- [Task item]
When the word "Transport" shows up in a line of the records below, copy that line.

- [Rendered images with source text]
○ ○ ○ ○ ○

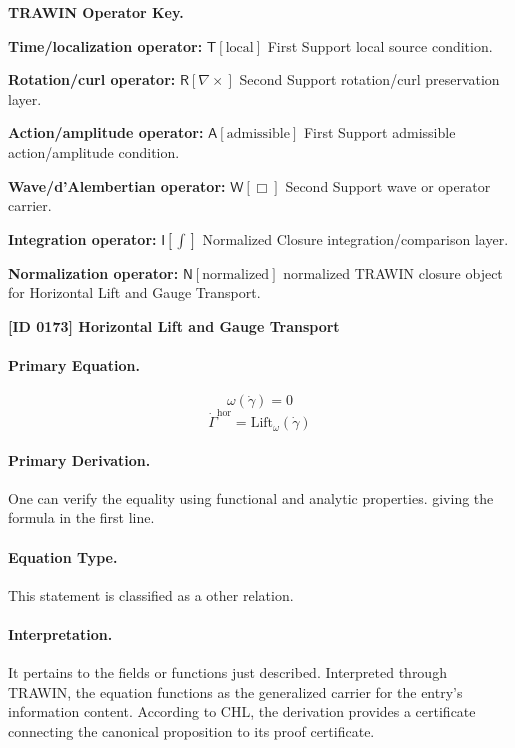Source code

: \par\vspace{0.45\baselineskip}
\noindent\begin{minipage}[t]{\linewidth}
\begingroup
\small
\raggedright
\textbf{TRAWIN Operator Key.}\par
\noindent\textbf{Time/localization operator:} $\mathsf{T}\!\left[\mathrm{local}\right]$ First Support local source condition.\par
\noindent\textbf{Rotation/curl operator:} $\mathsf{R}\!\left[\nabla\times\right]$ Second Support rotation/curl preservation layer.\par
\noindent\textbf{Action/amplitude operator:} $\mathsf{A}\!\left[\mathrm{admissible}\right]$ First Support admissible action/amplitude condition.\par
\noindent\textbf{Wave/d'Alembertian operator:} $\mathsf{W}\!\left[\Box\right]$ Second Support wave or operator carrier.\par
\noindent\textbf{Integration operator:} $\mathsf{I}\!\left[\int\right]$ Normalized Closure integration/comparison layer.\par
\noindent\textbf{Normalization operator:} $\mathsf{N}\!\left[\mathrm{normalized}\right]$ normalized TRAWIN closure object for Horizontal Lift and Gauge Transport.\par
\endgroup
\end{minipage}

\clearpage
\noindent\textbf{[ID 0173] Horizontal Lift and Gauge Transport}\par
\vspace{0.35em}
\paragraph{Primary Equation.}
\[
\omega(\dot\gamma)=0
\]
\[
\dot\Gamma^{\mathrm{hor}} = \mathrm{Lift}_{\omega}(\dot\gamma)
\]

\paragraph{Primary Derivation.}
One can verify the equality using functional and analytic properties. giving the formula in the first line.
\paragraph{Equation Type.}
This statement is classified as a other relation.

\paragraph{Interpretation.}
It pertains to the fields or functions just described. Interpreted through TRAWIN, the equation functions as the generalized carrier for the entry’s information content. According to CHL, the derivation provides a certificate connecting the canonical proposition to its proof certificate.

○ ○ ○ ○ ○

- [Answer section]
\noindent\textbf{Normalization operator:} $\mathsf{N}\!\left[\mathrm{normalized}\right]$ normalized TRAWIN closure object for Horizontal Lift and Gauge Transport.\par
\noindent\textbf{[ID 0173] Horizontal Lift and Gauge Transport}\par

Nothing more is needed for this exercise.